Stored data
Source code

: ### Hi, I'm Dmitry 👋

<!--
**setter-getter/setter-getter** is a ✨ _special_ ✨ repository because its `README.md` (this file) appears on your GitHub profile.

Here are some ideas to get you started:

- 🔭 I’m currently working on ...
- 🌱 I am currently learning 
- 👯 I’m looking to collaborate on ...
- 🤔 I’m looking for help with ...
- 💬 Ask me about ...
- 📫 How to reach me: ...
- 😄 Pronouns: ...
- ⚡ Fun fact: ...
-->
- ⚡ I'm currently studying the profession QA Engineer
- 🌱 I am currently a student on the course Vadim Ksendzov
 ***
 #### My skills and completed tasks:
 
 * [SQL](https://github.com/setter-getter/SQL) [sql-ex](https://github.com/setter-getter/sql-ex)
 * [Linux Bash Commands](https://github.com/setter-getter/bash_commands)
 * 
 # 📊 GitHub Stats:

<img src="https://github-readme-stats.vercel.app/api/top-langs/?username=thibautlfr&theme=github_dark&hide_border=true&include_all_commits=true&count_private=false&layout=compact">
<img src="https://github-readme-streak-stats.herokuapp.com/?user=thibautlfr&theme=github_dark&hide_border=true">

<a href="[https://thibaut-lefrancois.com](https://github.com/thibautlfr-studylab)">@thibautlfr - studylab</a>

### ACTIVITY
The entries shown above must be restated word for word.

### SOLVED EXERCISE
Source code

: ### Hi, I'm Dmitry 👋

<!--
**setter-getter/setter-getter** is a ✨ _special_ ✨ repository because its `README.md` (this file) appears on your GitHub profile.

Here are some ideas to get you started:

- 🔭 I’m currently working on ...
- 🌱 I am currently learning 
- 👯 I’m looking to collaborate on ...
- 🤔 I’m looking for help with ...
- 💬 Ask me about ...
- 📫 How to reach me: ...
- 😄 Pronouns: ...
- ⚡ Fun fact: ...
-->
- ⚡ I'm currently studying the profession QA Engineer
- 🌱 I am currently a student on the course Vadim Ksendzov
 ***
 #### My skills and completed tasks:
 
 * [SQL](https://github.com/setter-getter/SQL) [sql-ex](https://github.com/setter-getter/sql-ex)
 * [Linux Bash Commands](https://github.com/setter-getter/bash_commands)
 * 
 # 📊 GitHub Stats:

<img src="https://github-readme-stats.vercel.app/api/top-langs/?username=thibautlfr&theme=github_dark&hide_border=true&include_all_commits=true&count_private=false&layout=compact">
<img src="https://github-readme-streak-stats.herokuapp.com/?user=thibautlfr&theme=github_dark&hide_border=true">

<a href="[https://thibaut-lefrancois.com](https://github.com/thibautlfr-studylab)">@thibautlfr - studylab</a>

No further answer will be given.